Study on the Characteristic of Media Lawsuits by Public Figures and the Tendency of the Court Decisions in Korea: Focusing on the Decision about Defamation of Politicians and Senior Government Officials Since 1989 (공인의 미디어 소송 특징과 국내 판결 경향에 관한 연구: 1989년 이후 정치인 및 고위 공직자 명예훼손 판례를 중심으로)

  • Yun, Sung-Oak
    • Korean journal of communication and information
    • /
    • v.40
    • /
    • pp.150-191
    • /
    • 2007
  • Defamation lawsuits of public figures against media have been an issue since Roh government set in. Dissension between the government and media has probably acted as the key factor on this problem. Accordingly, arguments on the defamation lawsuits of public figures occurred the political issues such as opposition between the Progressive and the Conservative Parties or between the ins and the outs and showed the limits to suggest an appropriate judgment or solution. This study will analyze how the court makes its judgement on their rights and the limits by understanding the characteristic and the problem of defamation lawsuits made by senior government officials including a politician, the government, the president, and etc. As results, the defamation lawsuits of politicians and senior government officials showed specially noteworthy matters in salvation (damage suits), the amount claimed, court costs, ratio of winning lawsuits, and etc.

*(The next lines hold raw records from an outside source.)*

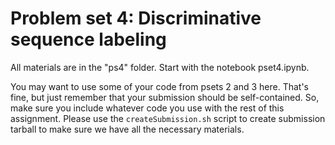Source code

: Problem set 4: Discriminative sequence labeling
============

All materials are in the "ps4" folder. Start with the notebook pset4.ipynb.

You may want to use some of your code from psets 2 and 3 here.
That's fine, but just remember that your submission should be self-contained.
So, make sure you include whatever code you use with the rest of this assignment.
Please use the ```createSubmission.sh``` script to create submission tarball to make sure we have all the necessary materials.
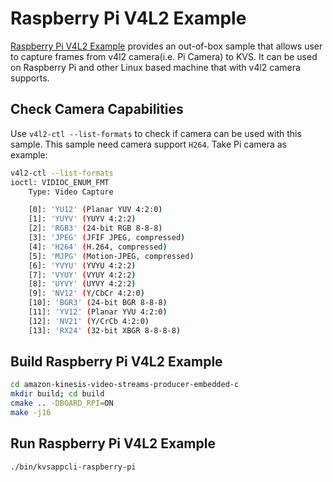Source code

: # Raspberry Pi V4L2 Example

[Raspberry Pi V4L2 Example](https://github.com/aws-samples/amazon-kinesis-video-streams-producer-embedded-c/tree/main/samples/kvsapp-raspberry-pi) provides an out-of-box sample that allows user to capture frames from v4l2 camera(i.e. Pi Camera) to KVS. It can be used on Raspberry Pi and other Linux based machine that with v4l2 camera supports.

## Check Camera Capabilities

Use `v4l2-ctl --list-formats` to check if camera can be used with this sample. This sample need camera support `H264`. Take Pi camera as example:

```bash
v4l2-ctl --list-formats
ioctl: VIDIOC_ENUM_FMT
	Type: Video Capture

	[0]: 'YU12' (Planar YUV 4:2:0)
	[1]: 'YUYV' (YUYV 4:2:2)
	[2]: 'RGB3' (24-bit RGB 8-8-8)
	[3]: 'JPEG' (JFIF JPEG, compressed)
	[4]: 'H264' (H.264, compressed)
	[5]: 'MJPG' (Motion-JPEG, compressed)
	[6]: 'YVYU' (YVYU 4:2:2)
	[7]: 'VYUY' (VYUY 4:2:2)
	[8]: 'UYVY' (UYVY 4:2:2)
	[9]: 'NV12' (Y/CbCr 4:2:0)
	[10]: 'BGR3' (24-bit BGR 8-8-8)
	[11]: 'YV12' (Planar YVU 4:2:0)
	[12]: 'NV21' (Y/CrCb 4:2:0)
	[13]: 'RX24' (32-bit XBGR 8-8-8-8)
```

## Build Raspberry Pi V4L2 Example

```bash
cd amazon-kinesis-video-streams-producer-embedded-c
mkdir build; cd build
cmake .. -DBOARD_RPI=ON
make -j16
```

## Run Raspberry Pi V4L2 Example

```bash
./bin/kvsappcli-raspberry-pi
```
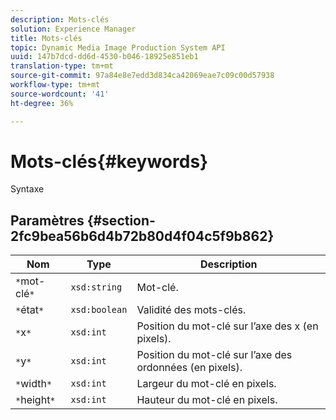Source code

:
 ```yaml
---
description: Mots-clés
solution: Experience Manager
title: Mots-clés
topic: Dynamic Media Image Production System API
uuid: 147b7dcd-dd6d-4530-b046-18925e851eb1
translation-type: tm+mt
source-git-commit: 97a84e8e7edd3d834ca42069eae7c09c00d57938
workflow-type: tm+mt
source-wordcount: '41'
ht-degree: 36%

---
```



# Mots-clés{#keywords}

Syntaxe

## Paramètres {#section-2fc9bea56b6d4b72b80d4f04c5f9b862}

| Nom | Type | Description |
|---|---|---|
| `*`mot-clé`*` | `xsd:string` | Mot-clé. |
| `*`état`*` | `xsd:boolean` | Validité des mots-clés. |
| `*`x`*` | `xsd:int` | Position du mot-clé sur l’axe des x (en pixels). |
| `*`y`*` | `xsd:int` | Position du mot-clé sur l’axe des ordonnées (en pixels). |
| `*`width`*` | `xsd:int` | Largeur du mot-clé en pixels. |
| `*`height`*` | `xsd:int` | Hauteur du mot-clé en pixels. |

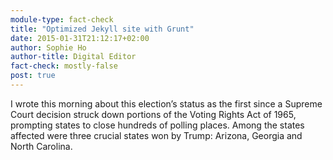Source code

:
 ```yaml
---
module-type: fact-check
title: "Optimized Jekyll site with Grunt"
date: 2015-01-31T21:12:17+02:00
author: Sophie Ho
author-title: Digital Editor
fact-check: mostly-false
post: true
---
```



I wrote this morning about this election’s status as the first since a Supreme Court decision struck down portions of the Voting Rights Act of 1965, prompting states to close hundreds of polling places. Among the states affected were three crucial states won by Trump: Arizona, Georgia and North Carolina.
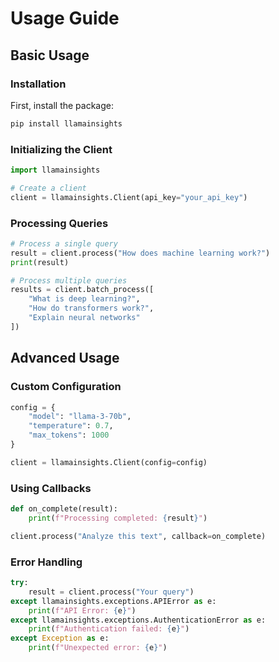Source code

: # Usage Guide

## Basic Usage

### Installation

First, install the package:

```bash
pip install llamainsights
```

### Initializing the Client

```python
import llamainsights

# Create a client
client = llamainsights.Client(api_key="your_api_key")
```

### Processing Queries

```python
# Process a single query
result = client.process("How does machine learning work?")
print(result)

# Process multiple queries
results = client.batch_process([
    "What is deep learning?",
    "How do transformers work?",
    "Explain neural networks"
])
```

## Advanced Usage

### Custom Configuration

```python
config = {
    "model": "llama-3-70b",
    "temperature": 0.7,
    "max_tokens": 1000
}

client = llamainsights.Client(config=config)
```

### Using Callbacks

```python
def on_complete(result):
    print(f"Processing completed: {result}")

client.process("Analyze this text", callback=on_complete)
```

### Error Handling

```python
try:
    result = client.process("Your query")
except llamainsights.exceptions.APIError as e:
    print(f"API Error: {e}")
except llamainsights.exceptions.AuthenticationError as e:
    print(f"Authentication failed: {e}")
except Exception as e:
    print(f"Unexpected error: {e}")
```
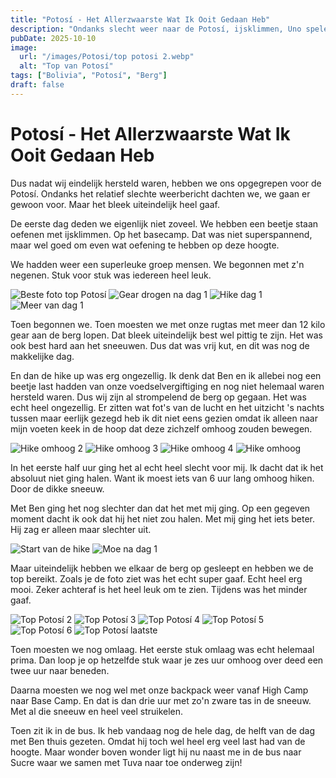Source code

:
 ```yaml
---
title: "Potosí - Het Allerzwaarste Wat Ik Ooit Gedaan Heb"  
description: "Ondanks slecht weer naar de Potosí, ijsklimmen, Uno spelen, en 100% het zwaarste avontuur ooit."
pubDate: 2025-10-10
image:
  url: "/images/Potosi/top potosi 2.webp"
  alt: "Top van Potosí"
tags: ["Bolivia", "Potosí", "Berg"]
draft: false
---
```


# Potosí - Het Allerzwaarste Wat Ik Ooit Gedaan Heb

Dus nadat wij eindelijk hersteld waren, hebben we ons opgegrepen voor de Potosí. Ondanks het relatief slechte weerbericht dachten we, we gaan er gewoon voor. Maar het bleek uiteindelijk heel gaaf.

De eerste dag deden we eigenlijk niet zoveel. We hebben een beetje staan oefenen met ijsklimmen. Op het basecamp. Dat was niet superspannend, maar wel goed om even wat oefening te hebben op deze hoogte.

We hadden weer een superleuke groep mensen. We begonnen met z'n negenen. Stuk voor stuk was iedereen heel leuk.

<div class="photo-grid">
  <img src="/images/Potosi/best photo top of potosi.webp" alt="Beste foto top Potosí" />
  <img src="/images/Potosi/drying gear after day 1.webp" alt="Gear drogen na dag 1" />
  <img src="/images/Potosi/hike day 1.webp" alt="Hike dag 1" />
  <img src="/images/Potosi/hike day 1 (2).webp" alt="Meer van dag 1" />
</div>

Toen begonnen we. Toen moesten we met onze rugtas met meer dan 12 kilo gear aan de berg lopen. Dat bleek uiteindelijk best wel pittig te zijn. Het was ook best hard aan het sneeuwen. Dus dat was vrij kut, en dit was nog de makkelijke dag.

En dan de hike up was erg ongezellig. Ik denk dat Ben en ik allebei nog een beetje last hadden van onze voedselvergiftiging en nog niet helemaal waren hersteld waren. Dus wij zijn al strompelend de berg op gegaan. Het was echt heel ongezellig. Er zitten wat fot's van de lucht en het uitzicht 's nachts tussen maar eerlijk gezegd heb ik dit niet eens gezien omdat ik alleen naar mijn voeten keek in de hoop dat deze zichzelf omhoog zouden bewegen.

<div class="photo-grid">
  <img src="/images/Potosi/hike up potosi 2.webp" alt="Hike omhoog 2" />
  <img src="/images/Potosi/hike up potosi 3.webp" alt="Hike omhoog 3" />
  <img src="/images/Potosi/hike up potosi 4.webp" alt="Hike omhoog 4" />
  <img src="/images/Potosi/hike up potosi.webp" alt="Hike omhoog" />
</div>

In het eerste half uur ging het al echt heel slecht voor mij. Ik dacht dat ik het absoluut niet ging halen. Want ik moest iets van 6 uur lang omhoog hiken. Door de dikke sneeuw.

Met Ben ging het nog slechter dan dat het met mij ging. Op een gegeven moment dacht ik ook dat hij het niet  zou halen. Met mij ging het iets beter. Hij zag er alleen maar slechter uit.

<div class="photo-grid">
  <img src="/images/Potosi/start hike potosi.webp" alt="Start van de hike" />
  <img src="/images/Potosi/tired after day 1.webp" alt="Moe na dag 1" />
</div>

Maar uiteindelijk hebben we elkaar de berg op gesleept en hebben we de top bereikt. Zoals je de foto ziet was het echt super gaaf. Echt heel erg mooi. Zeker achteraf is het heel leuk om te zien. Tijdens was het minder gaaf.

<div class="photo-grid">
  <img src="/images/Potosi/top potosi 2.webp" alt="Top Potosí 2" />
  <img src="/images/Potosi/top potosi 3.webp" alt="Top Potosí 3" />
  <img src="/images/Potosi/top potosi 4.webp" alt="Top Potosí 4" />
  <img src="/images/Potosi/top potosi 5.webp" alt="Top Potosí 5" />
  <img src="/images/Potosi/top potosi 6.webp" alt="Top Potosí 6" />
  <img src="/images/Potosi/top potosi.webp" alt="Top Potosí laatste" />
</div>

Toen moesten we nog omlaag. Het eerste stuk omlaag was echt helemaal prima. Dan loop je op hetzelfde stuk waar je zes uur omhoog over deed een twee uur naar beneden. 

Daarna moesten we nog wel met onze backpack weer vanaf High Camp naar Base Camp. En dat is dan drie uur met zo'n zware tas in de sneeuw. Met al die sneeuw en heel veel struikelen.

Toen zit ik in de bus. Ik heb vandaag nog de hele dag, de helft van de dag met Ben thuis gezeten. Omdat hij toch wel heel erg veel last had van de hoogte. Maar wonder boven wonder ligt hij nu naast me in de bus naar Sucre waar we samen met Tuva naar toe onderweg zijn!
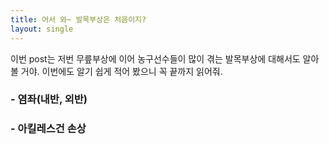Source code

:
 ```yaml
---
title: 어서 와~ 발목부상은 처음이지?
layout: single
---
```


이번 post는 저번 무릎부상에 이어 농구선수들이 많이 겪는 발목부상에 대해서도 알아볼 거야. 이번에도 알기 쉽게 적어 봤으니 꼭 끝까지 읽어줘.

### - 염좌(내반, 외반)


### - 아킬레스건 손상
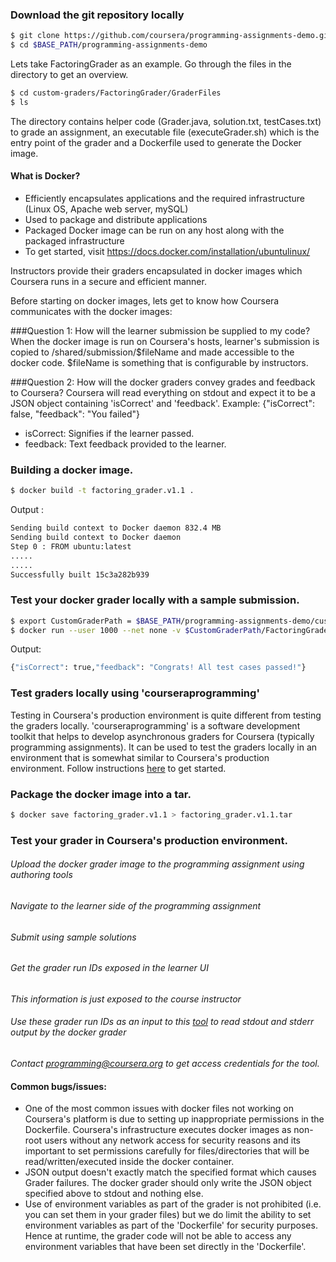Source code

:### Download the git repository locally
```sh
$ git clone https://github.com/coursera/programming-assignments-demo.git $BASE_PATH/programming-assignments-demo
$ cd $BASE_PATH/programming-assignments-demo
```

Lets take FactoringGrader as an example. Go through the files in the directory to get an overview.
```sh
$ cd custom-graders/FactoringGrader/GraderFiles
$ ls
```

The directory contains helper code (Grader.java, solution.txt, testCases.txt) to grade an assignment, an executable file (executeGrader.sh) which is the entry point of the grader and a Dockerfile used to generate the Docker image.

#### What is Docker?
- Efficiently encapsulates applications and the required infrastructure (Linux OS, Apache web server, mySQL)
- Used to package and distribute applications
- Packaged Docker image can be run on any host along with the packaged infrastructure
- To get started, visit https://docs.docker.com/installation/ubuntulinux/ 

Instructors provide their graders encapsulated in docker images which Coursera runs in a secure and efficient manner.

Before starting on docker images, lets get to know how Coursera communicates with the docker images:

###Question 1: How will the learner submission be supplied to my code?
When the docker image is run on Coursera's hosts, learner's submission is copied to /shared/submission/$fileName and made accessible to the docker code. $fileName is something that is configurable by instructors.

###Question 2: How will the docker graders convey grades and feedback to Coursera?
Coursera will read everything on stdout and expect it to be a JSON object containing 'isCorrect' and 'feedback'. Example:
{"isCorrect": false, "feedback": "You failed"}

- isCorrect: Signifies if the learner passed.
- feedback: Text feedback provided to the learner.

### Building a docker image.
```sh
$ docker build -t factoring_grader.v1.1 .
```
Output :
```sh
Sending build context to Docker daemon 832.4 MB
Sending build context to Docker daemon
Step 0 : FROM ubuntu:latest
.....
.....
Successfully built 15c3a282b939
```

### Test your docker grader locally with a sample submission.
```sh
$ export CustomGraderPath = $BASE_PATH/programming-assignments-demo/custom-graders
$ docker run --user 1000 --net none -v $CustomGraderPath/FactoringGrader/sampleSubmission/:/shared/submission -t factoring_grader_v1.1
```

Output:
```sh
{"isCorrect": true,"feedback": "Congrats! All test cases passed!"}
```

### Test graders locally using 'courseraprogramming'
Testing in Coursera's production environment is quite different from testing the graders locally. 'courseraprogramming' is a software development toolkit that helps to develop asynchronous graders for Coursera (typically programming assignments). It can be used to test the graders locally in an environment that is somewhat similar to Coursera's production environment. Follow instructions [here](https://github.com/coursera/courseraprogramming) to get started.

### Package the docker image into a tar.
```sh
$ docker save factoring_grader.v1.1 > factoring_grader.v1.1.tar
```

### Test your grader in Coursera's production environment.
###### Upload the docker grader image to the programming assignment using authoring tools
###### Navigate to the learner side of the programming assignment
###### Submit using sample solutions
###### Get the grader run IDs exposed in the learner UI
*This information is just exposed to the course instructor*
###### Use these grader run IDs as an input to this [tool](http://52.2.120.167/) to read stdout and stderr output by the docker grader
*Contact programming@coursera.org to get access credentials for the tool.*

#### Common bugs/issues:
- One of the most common issues with docker files not working on Coursera's platform is due to setting up inappropriate permissions in the Dockerfile. Coursera's infrastructure executes docker images as non-root users without any network access for security reasons and its important to set permissions carefully for files/directories that will be read/written/executed inside the docker container.
- JSON output doesn't exactly match the specified format which causes Grader failures. The docker grader should only write the JSON object specified above to stdout and nothing else. 
- Use of environment variables as part of the grader is not prohibited (i.e. you can set them in your grader files) but we do limit the ability to set environment variables as part of the 'Dockerfile' for security purposes. Hence at runtime, the grader code will not be able to access any environment variables that have been set directly in the 'Dockerfile'.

The result on the tendency of the court decision showed the following matters in confusion: it holds the media responsible for the burden of proof by applying the inappropriate criterion; The applied laws, especially in the inferior court decision, do not show the consistency of the burden of proof between the misconception/ intention (malice)/ accident/ purpose of slander on the legal principles of public figures. Therefore, this study suggests the court to apply an appropriate law, let alone regulating the Anti-SLAPP law, so that it curtails the rights of public figures; limits the salvation of damage suit; and protects the right only in the case of false accusation by applying the existing law of "the Protection of the Deceased's Defamation Law." In order to dissolve the confusion when applying the laws on the public figures, the study insists the court to positively apply the Constitutional Court made criterion on "people" and "content." The study also insists to distinguish "intention(malice)," "accident," and "purpose of slander" and variant sorts of the burden of proof should be applied to each.